Whenever the word "trait" turns up in a line below, that line should be copied.

[Stored records]
-=-=-=-=-

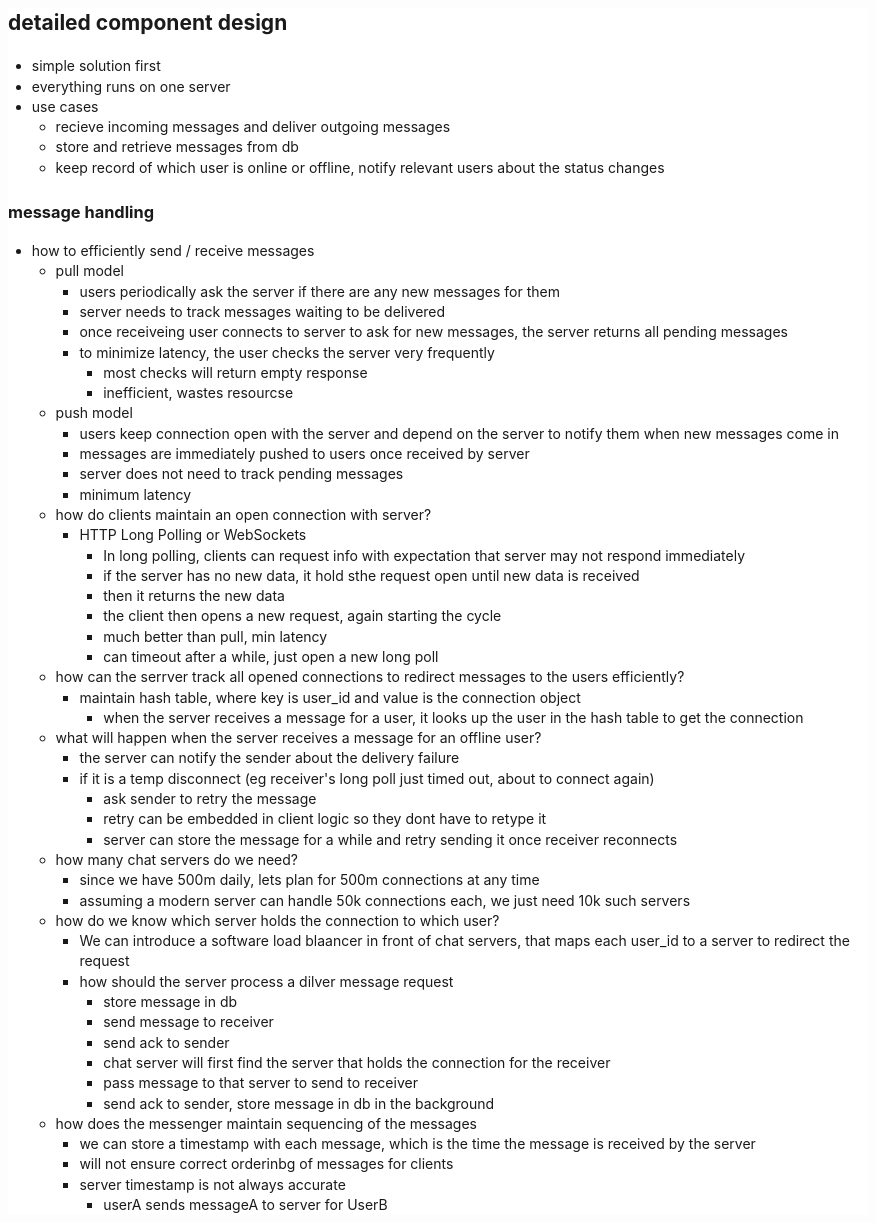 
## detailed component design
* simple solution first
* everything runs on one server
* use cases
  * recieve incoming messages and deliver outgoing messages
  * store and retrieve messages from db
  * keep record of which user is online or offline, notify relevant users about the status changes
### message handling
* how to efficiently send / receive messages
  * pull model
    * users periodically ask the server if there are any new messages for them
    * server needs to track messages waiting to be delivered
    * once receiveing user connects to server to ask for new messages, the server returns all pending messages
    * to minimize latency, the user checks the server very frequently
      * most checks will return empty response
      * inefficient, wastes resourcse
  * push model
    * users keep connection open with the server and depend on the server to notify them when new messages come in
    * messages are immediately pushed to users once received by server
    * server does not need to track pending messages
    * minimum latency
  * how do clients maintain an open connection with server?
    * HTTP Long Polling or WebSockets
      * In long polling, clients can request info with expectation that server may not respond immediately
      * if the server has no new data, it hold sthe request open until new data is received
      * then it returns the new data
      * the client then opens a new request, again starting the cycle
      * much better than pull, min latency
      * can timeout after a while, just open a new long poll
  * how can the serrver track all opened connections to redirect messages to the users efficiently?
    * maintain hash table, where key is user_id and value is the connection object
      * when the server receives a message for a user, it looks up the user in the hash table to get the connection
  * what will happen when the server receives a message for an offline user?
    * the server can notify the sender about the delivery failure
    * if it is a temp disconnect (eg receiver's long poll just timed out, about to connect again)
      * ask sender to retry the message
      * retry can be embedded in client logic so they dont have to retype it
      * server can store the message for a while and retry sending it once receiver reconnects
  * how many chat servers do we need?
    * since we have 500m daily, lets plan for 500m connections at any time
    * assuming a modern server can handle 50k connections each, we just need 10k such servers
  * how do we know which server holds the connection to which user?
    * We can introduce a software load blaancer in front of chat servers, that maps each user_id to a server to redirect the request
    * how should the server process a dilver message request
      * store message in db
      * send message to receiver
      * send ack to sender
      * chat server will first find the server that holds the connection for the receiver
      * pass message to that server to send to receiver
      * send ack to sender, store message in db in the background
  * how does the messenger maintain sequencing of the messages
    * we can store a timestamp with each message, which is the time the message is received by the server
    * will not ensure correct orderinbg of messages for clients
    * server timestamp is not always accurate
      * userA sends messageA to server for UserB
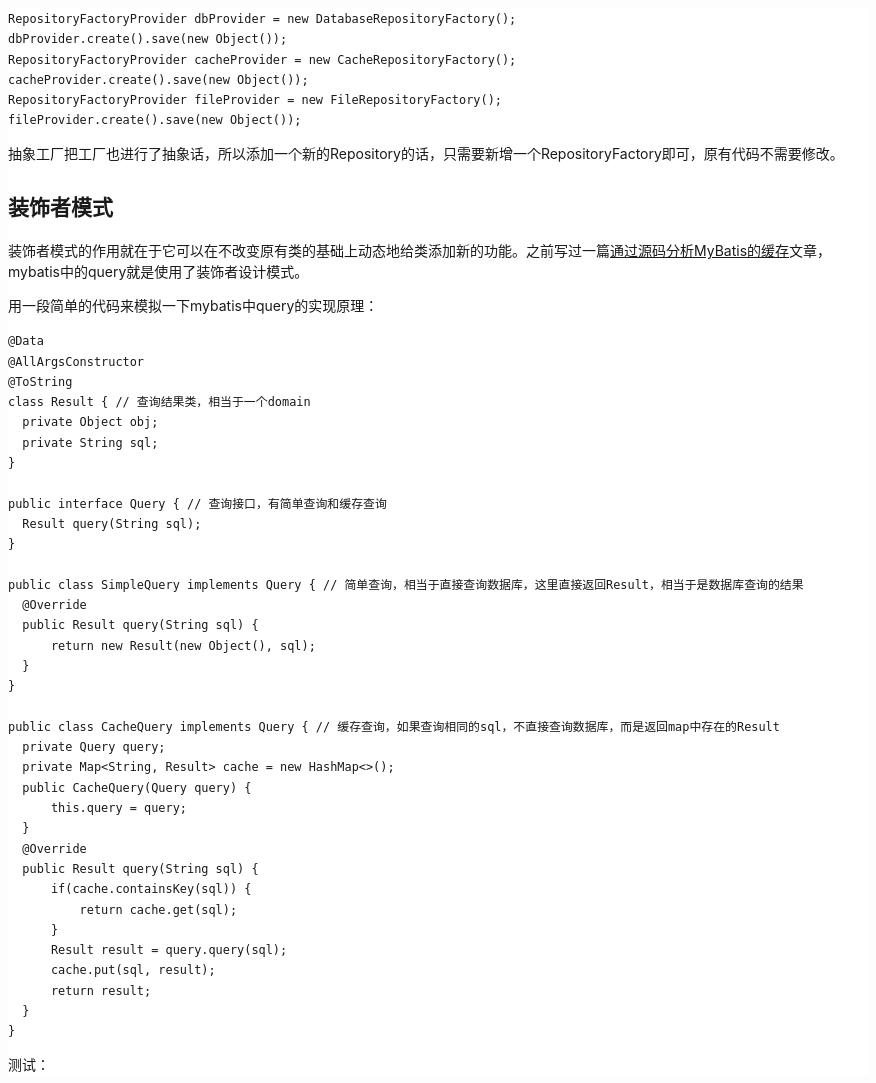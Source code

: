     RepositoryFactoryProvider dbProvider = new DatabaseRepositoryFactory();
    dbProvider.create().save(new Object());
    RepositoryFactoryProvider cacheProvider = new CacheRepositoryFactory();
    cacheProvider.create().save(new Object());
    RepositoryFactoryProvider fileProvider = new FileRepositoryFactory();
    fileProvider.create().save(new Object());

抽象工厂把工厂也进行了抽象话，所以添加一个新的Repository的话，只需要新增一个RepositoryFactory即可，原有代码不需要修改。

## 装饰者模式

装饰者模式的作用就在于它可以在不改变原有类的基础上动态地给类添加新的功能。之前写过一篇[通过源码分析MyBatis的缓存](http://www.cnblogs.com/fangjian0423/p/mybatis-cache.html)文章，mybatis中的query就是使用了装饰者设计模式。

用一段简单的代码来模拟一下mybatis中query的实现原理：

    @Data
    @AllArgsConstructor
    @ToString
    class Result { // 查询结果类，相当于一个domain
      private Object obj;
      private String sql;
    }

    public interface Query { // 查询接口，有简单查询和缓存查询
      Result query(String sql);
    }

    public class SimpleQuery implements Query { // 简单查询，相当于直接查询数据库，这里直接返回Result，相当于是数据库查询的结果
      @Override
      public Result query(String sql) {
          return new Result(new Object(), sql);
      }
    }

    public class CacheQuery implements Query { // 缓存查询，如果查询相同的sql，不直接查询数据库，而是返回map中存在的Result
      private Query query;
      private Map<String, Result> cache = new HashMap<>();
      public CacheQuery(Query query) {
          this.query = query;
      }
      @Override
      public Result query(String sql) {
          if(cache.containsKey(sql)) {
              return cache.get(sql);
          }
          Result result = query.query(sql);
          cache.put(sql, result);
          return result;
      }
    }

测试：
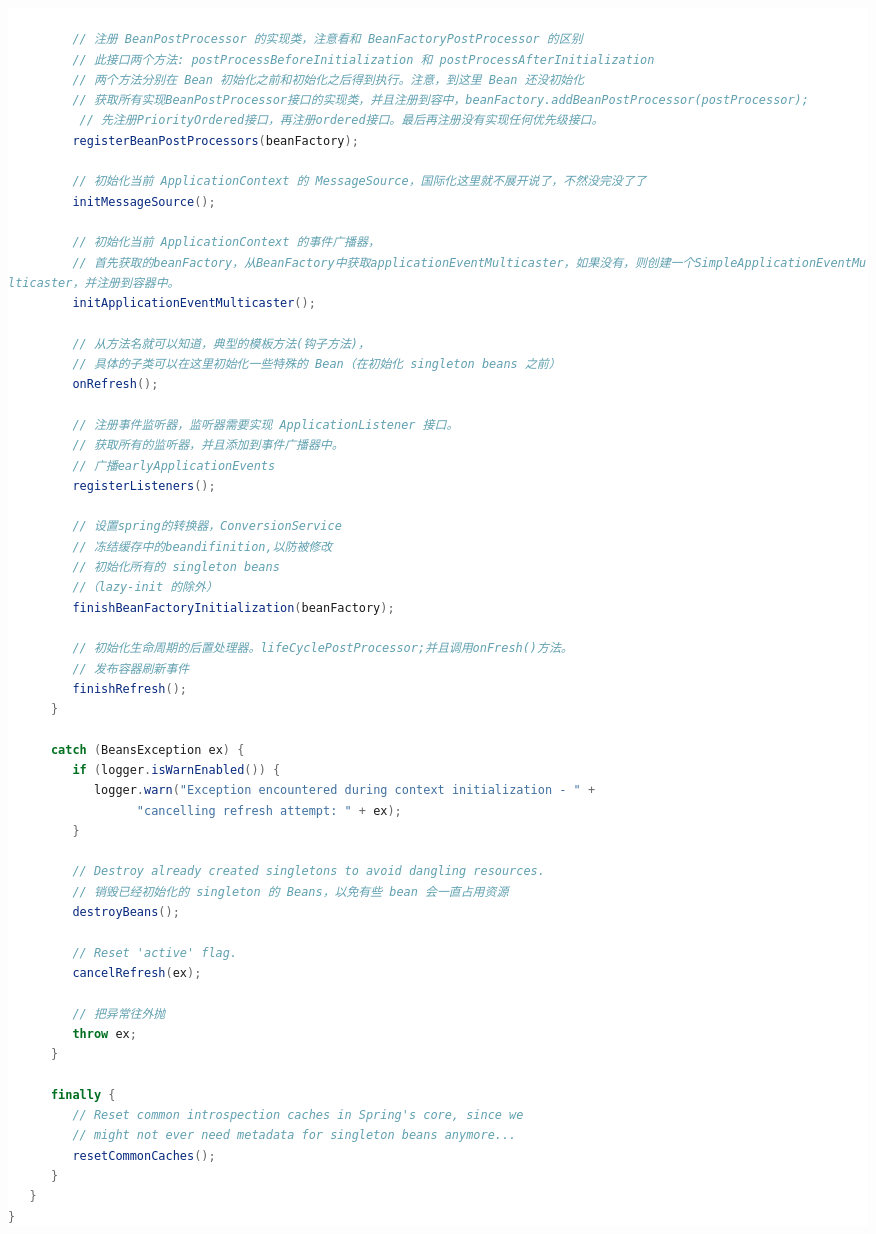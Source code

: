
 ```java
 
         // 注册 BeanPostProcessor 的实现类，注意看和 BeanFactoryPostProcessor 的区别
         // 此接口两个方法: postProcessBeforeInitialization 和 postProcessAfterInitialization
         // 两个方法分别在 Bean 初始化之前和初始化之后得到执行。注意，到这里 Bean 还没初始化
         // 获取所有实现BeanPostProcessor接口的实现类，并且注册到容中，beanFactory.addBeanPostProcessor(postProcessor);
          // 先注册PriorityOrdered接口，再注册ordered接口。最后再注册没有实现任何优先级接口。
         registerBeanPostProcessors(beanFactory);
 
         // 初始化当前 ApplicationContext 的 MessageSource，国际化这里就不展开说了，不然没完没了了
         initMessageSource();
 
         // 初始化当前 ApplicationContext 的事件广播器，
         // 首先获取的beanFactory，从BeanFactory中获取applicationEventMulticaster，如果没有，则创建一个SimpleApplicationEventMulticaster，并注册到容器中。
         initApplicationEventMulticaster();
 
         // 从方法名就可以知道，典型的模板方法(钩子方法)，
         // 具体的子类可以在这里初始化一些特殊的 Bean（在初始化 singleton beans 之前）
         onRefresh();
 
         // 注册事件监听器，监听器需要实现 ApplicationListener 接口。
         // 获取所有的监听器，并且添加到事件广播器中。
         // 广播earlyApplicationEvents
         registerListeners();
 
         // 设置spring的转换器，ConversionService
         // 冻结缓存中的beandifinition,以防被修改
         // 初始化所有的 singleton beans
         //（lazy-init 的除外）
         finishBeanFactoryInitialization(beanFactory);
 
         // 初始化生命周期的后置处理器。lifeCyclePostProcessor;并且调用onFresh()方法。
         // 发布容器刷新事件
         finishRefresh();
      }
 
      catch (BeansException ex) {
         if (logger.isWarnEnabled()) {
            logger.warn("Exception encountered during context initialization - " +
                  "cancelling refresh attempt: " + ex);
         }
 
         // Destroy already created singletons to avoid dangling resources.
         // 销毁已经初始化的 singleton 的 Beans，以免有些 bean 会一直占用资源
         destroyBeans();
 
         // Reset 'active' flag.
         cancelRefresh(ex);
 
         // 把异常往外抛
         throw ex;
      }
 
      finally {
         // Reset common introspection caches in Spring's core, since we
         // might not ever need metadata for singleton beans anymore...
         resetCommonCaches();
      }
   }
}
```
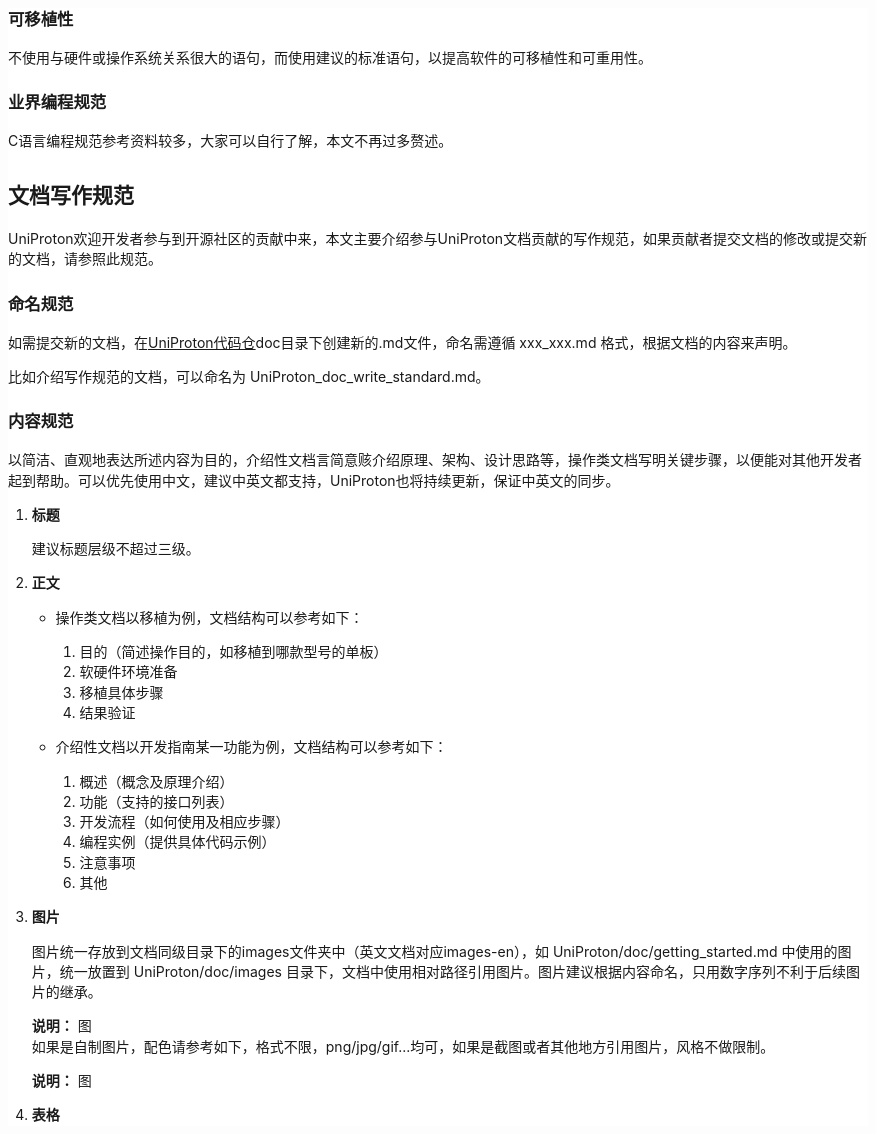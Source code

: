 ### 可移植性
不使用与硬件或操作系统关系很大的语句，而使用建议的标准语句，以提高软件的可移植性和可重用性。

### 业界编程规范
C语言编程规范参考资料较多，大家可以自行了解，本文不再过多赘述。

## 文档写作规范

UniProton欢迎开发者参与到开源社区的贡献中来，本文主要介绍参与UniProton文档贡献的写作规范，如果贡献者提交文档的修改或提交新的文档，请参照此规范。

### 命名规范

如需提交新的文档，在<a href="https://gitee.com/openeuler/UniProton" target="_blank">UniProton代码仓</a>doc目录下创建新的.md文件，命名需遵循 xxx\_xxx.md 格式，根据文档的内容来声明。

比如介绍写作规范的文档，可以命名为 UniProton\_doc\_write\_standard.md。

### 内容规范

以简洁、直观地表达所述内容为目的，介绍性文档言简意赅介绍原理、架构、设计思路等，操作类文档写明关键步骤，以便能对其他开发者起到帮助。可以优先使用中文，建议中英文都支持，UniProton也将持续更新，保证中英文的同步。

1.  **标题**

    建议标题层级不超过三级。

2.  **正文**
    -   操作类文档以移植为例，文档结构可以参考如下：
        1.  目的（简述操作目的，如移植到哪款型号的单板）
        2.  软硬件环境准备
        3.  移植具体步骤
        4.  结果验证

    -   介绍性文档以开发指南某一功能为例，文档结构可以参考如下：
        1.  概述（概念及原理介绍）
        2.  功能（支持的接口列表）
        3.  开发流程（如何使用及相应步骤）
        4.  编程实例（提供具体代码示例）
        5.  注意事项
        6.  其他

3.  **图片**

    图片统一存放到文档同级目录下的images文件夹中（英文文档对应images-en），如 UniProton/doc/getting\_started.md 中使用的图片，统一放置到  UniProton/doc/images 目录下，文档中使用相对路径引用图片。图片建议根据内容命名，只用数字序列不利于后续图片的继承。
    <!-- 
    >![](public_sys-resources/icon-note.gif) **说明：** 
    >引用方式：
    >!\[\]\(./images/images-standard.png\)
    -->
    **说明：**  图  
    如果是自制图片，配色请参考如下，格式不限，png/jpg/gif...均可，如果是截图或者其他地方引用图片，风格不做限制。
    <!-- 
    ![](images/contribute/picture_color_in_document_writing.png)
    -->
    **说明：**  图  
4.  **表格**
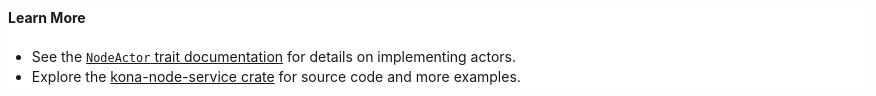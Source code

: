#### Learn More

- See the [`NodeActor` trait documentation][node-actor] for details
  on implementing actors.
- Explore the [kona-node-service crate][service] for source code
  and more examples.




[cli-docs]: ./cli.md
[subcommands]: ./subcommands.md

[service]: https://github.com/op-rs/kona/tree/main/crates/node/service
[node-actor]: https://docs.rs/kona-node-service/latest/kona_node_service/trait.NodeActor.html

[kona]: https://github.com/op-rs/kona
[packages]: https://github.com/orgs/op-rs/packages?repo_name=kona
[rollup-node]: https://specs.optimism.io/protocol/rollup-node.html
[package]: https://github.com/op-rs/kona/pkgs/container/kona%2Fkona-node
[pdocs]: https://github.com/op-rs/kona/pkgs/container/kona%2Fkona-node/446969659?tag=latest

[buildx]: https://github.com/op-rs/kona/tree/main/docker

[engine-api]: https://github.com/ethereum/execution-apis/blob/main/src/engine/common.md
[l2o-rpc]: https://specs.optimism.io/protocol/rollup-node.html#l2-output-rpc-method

-=-=-=-=-

* Response below:
- See the [`NodeActor` trait documentation][node-actor] for details
[node-actor]: https://docs.rs/kona-node-service/latest/kona_node_service/trait.NodeActor.html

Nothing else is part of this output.